#### What is needed:
Output every entry exactly, without any pictures.
##############################
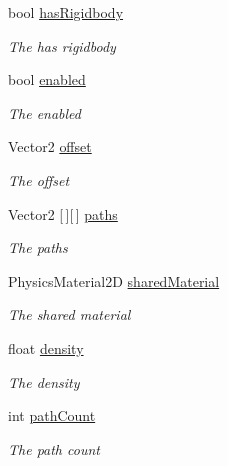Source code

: \begin{DoxyCompactItemize}
\item 
bool \hyperlink{class_serialize_polygon_collider2_d_1_1_stored_information_a1c7a606654c0a015b39ebe831647bbfb}{has\+Rigidbody}
\begin{DoxyCompactList}\small\item\em The has rigidbody \end{DoxyCompactList}\item 
bool \hyperlink{class_serialize_polygon_collider2_d_1_1_stored_information_afe7b2bc01573d6b094b5300bcfbbf787}{enabled}
\begin{DoxyCompactList}\small\item\em The enabled \end{DoxyCompactList}\item 
Vector2 \hyperlink{class_serialize_polygon_collider2_d_1_1_stored_information_a828b444f983866b61ce86adca9f98763}{offset}
\begin{DoxyCompactList}\small\item\em The offset \end{DoxyCompactList}\item 
Vector2 \mbox{[}$\,$\mbox{]}\mbox{[}$\,$\mbox{]} \hyperlink{class_serialize_polygon_collider2_d_1_1_stored_information_aef277db9e98a3f1572925edd52bbdaaa}{paths}
\begin{DoxyCompactList}\small\item\em The paths \end{DoxyCompactList}\item 
Physics\+Material2D \hyperlink{class_serialize_polygon_collider2_d_1_1_stored_information_a3bde1275cddf18a2b9d7a53a2d9d9ace}{shared\+Material}
\begin{DoxyCompactList}\small\item\em The shared material \end{DoxyCompactList}\item 
float \hyperlink{class_serialize_polygon_collider2_d_1_1_stored_information_a73a544fecaed039a5b45916b3480804f}{density}
\begin{DoxyCompactList}\small\item\em The density \end{DoxyCompactList}\item 
int \hyperlink{class_serialize_polygon_collider2_d_1_1_stored_information_a5a5b7f72e7e5ce39cd283a8e8a1d601e}{path\+Count}
\begin{DoxyCompactList}\small\item\em The path count \end{DoxyCompactList}\end{DoxyCompactItemize}


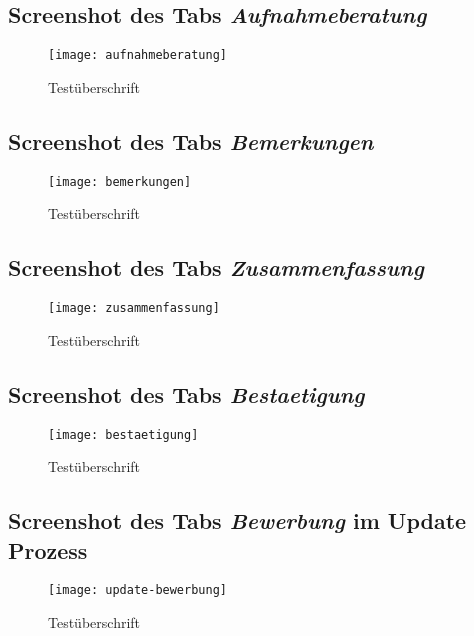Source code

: \begin{landscape}
\subsection{Screenshot des Tabs \textit{Aufnahmeberatung}}
\label{section-aufnahmeberatung}
\begin{figure}[H]
    \centering
    \caption{Testüberschrift}
    \begin{adjustbox}{width=\linewidth, center}
        \texttt{[image: aufnahmeberatung]}
    \end{adjustbox}
\end{figure}

\subsection{Screenshot des Tabs \textit{Bemerkungen}}
\label{section-bemerkungen}
\begin{figure}[H]
    \centering
    \caption{Testüberschrift}
    \begin{adjustbox}{width=\linewidth, center}
        \texttt{[image: bemerkungen]}
    \end{adjustbox}
\end{figure}

\subsection{Screenshot des Tabs \textit{Zusammenfassung}}
\label{section-zusammenfassung}
\begin{figure}[H]
    \centering
    \caption{Testüberschrift}
    \begin{adjustbox}{width=\linewidth, center}
        \texttt{[image: zusammenfassung]}
    \end{adjustbox}
\end{figure}

\subsection{Screenshot des Tabs \textit{Bestaetigung}}
\label{section-bestaetigung}
\begin{figure}[H]
    \centering
    \caption{Testüberschrift}
    \begin{adjustbox}{width=\linewidth, center}
        \texttt{[image: bestaetigung]}
    \end{adjustbox}
\end{figure}

\subsection{Screenshot des Tabs \textit{Bewerbung} im Update Prozess}
\label{section-update-bewerbung}
\begin{figure}[H]
    \centering
    \caption{Testüberschrift}
    \begin{adjustbox}{width=\linewidth, center}
        \texttt{[image: update-bewerbung]}
    \end{adjustbox}
\end{figure}

\end{landscape}
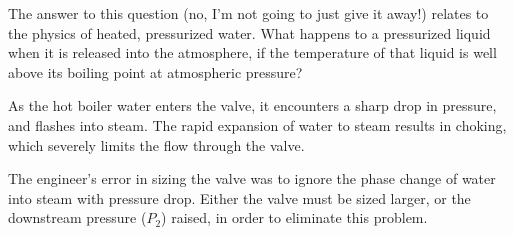The answer to this question (no, I'm not going to just give it away!) relates to the physics of heated, pressurized water.  What happens to a pressurized liquid when it is released into the atmosphere, if the temperature of that liquid is well above its boiling point at atmospheric pressure?
 






As the hot boiler water enters the valve, it encounters a sharp drop in pressure, and flashes into steam.  The rapid expansion of water to steam results in choking, which severely limits the flow through the valve.

The engineer's error in sizing the valve was to ignore the phase change of water into steam with pressure drop.  Either the valve must be sized larger, or the downstream pressure ($P_2$) raised, in order to eliminate this problem.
##############################
#### Answer section:
Source code

: \begin{DoxyCompactItemize}
\item 
bool \hyperlink{class_serialize_polygon_collider2_d_1_1_stored_information_a1c7a606654c0a015b39ebe831647bbfb}{has\+Rigidbody}
\begin{DoxyCompactList}\small\item\em The has rigidbody \end{DoxyCompactList}\item 
bool \hyperlink{class_serialize_polygon_collider2_d_1_1_stored_information_afe7b2bc01573d6b094b5300bcfbbf787}{enabled}
\begin{DoxyCompactList}\small\item\em The enabled \end{DoxyCompactList}\item 
Vector2 \hyperlink{class_serialize_polygon_collider2_d_1_1_stored_information_a828b444f983866b61ce86adca9f98763}{offset}
\begin{DoxyCompactList}\small\item\em The offset \end{DoxyCompactList}\item 
Vector2 \mbox{[}$\,$\mbox{]}\mbox{[}$\,$\mbox{]} \hyperlink{class_serialize_polygon_collider2_d_1_1_stored_information_aef277db9e98a3f1572925edd52bbdaaa}{paths}
\begin{DoxyCompactList}\small\item\em The paths \end{DoxyCompactList}\item 
Physics\+Material2D \hyperlink{class_serialize_polygon_collider2_d_1_1_stored_information_a3bde1275cddf18a2b9d7a53a2d9d9ace}{shared\+Material}
\begin{DoxyCompactList}\small\item\em The shared material \end{DoxyCompactList}\item 
float \hyperlink{class_serialize_polygon_collider2_d_1_1_stored_information_a73a544fecaed039a5b45916b3480804f}{density}
\begin{DoxyCompactList}\small\item\em The density \end{DoxyCompactList}\item 
int \hyperlink{class_serialize_polygon_collider2_d_1_1_stored_information_a5a5b7f72e7e5ce39cd283a8e8a1d601e}{path\+Count}
\begin{DoxyCompactList}\small\item\em The path count \end{DoxyCompactList}\end{DoxyCompactItemize}


Source code

: \begin{landscape}
\subsection{Screenshot des Tabs \textit{Aufnahmeberatung}}
\label{section-aufnahmeberatung}
\begin{figure}[H]
    \centering
    \caption{Testüberschrift}
    \begin{adjustbox}{width=\linewidth, center}
        \texttt{[image: aufnahmeberatung]}
    \end{adjustbox}
\end{figure}

\subsection{Screenshot des Tabs \textit{Bemerkungen}}
\label{section-bemerkungen}
\begin{figure}[H]
    \centering
    \caption{Testüberschrift}
    \begin{adjustbox}{width=\linewidth, center}
        \texttt{[image: bemerkungen]}
    \end{adjustbox}
\end{figure}

\subsection{Screenshot des Tabs \textit{Zusammenfassung}}
\label{section-zusammenfassung}
\begin{figure}[H]
    \centering
    \caption{Testüberschrift}
    \begin{adjustbox}{width=\linewidth, center}
        \texttt{[image: zusammenfassung]}
    \end{adjustbox}
\end{figure}

\subsection{Screenshot des Tabs \textit{Bestaetigung}}
\label{section-bestaetigung}
\begin{figure}[H]
    \centering
    \caption{Testüberschrift}
    \begin{adjustbox}{width=\linewidth, center}
        \texttt{[image: bestaetigung]}
    \end{adjustbox}
\end{figure}

\subsection{Screenshot des Tabs \textit{Bewerbung} im Update Prozess}
\label{section-update-bewerbung}
\begin{figure}[H]
    \centering
    \caption{Testüberschrift}
    \begin{adjustbox}{width=\linewidth, center}
        \texttt{[image: update-bewerbung]}
    \end{adjustbox}
\end{figure}

\end{landscape}
The answer to this question (no, I'm not going to just give it away!) relates to the physics of heated, pressurized water.  What happens to a pressurized liquid when it is released into the atmosphere, if the temperature of that liquid is well above its boiling point at atmospheric pressure?
 






As the hot boiler water enters the valve, it encounters a sharp drop in pressure, and flashes into steam.  The rapid expansion of water to steam results in choking, which severely limits the flow through the valve.

The engineer's error in sizing the valve was to ignore the phase change of water into steam with pressure drop.  Either the valve must be sized larger, or the downstream pressure ($P_2$) raised, in order to eliminate this problem.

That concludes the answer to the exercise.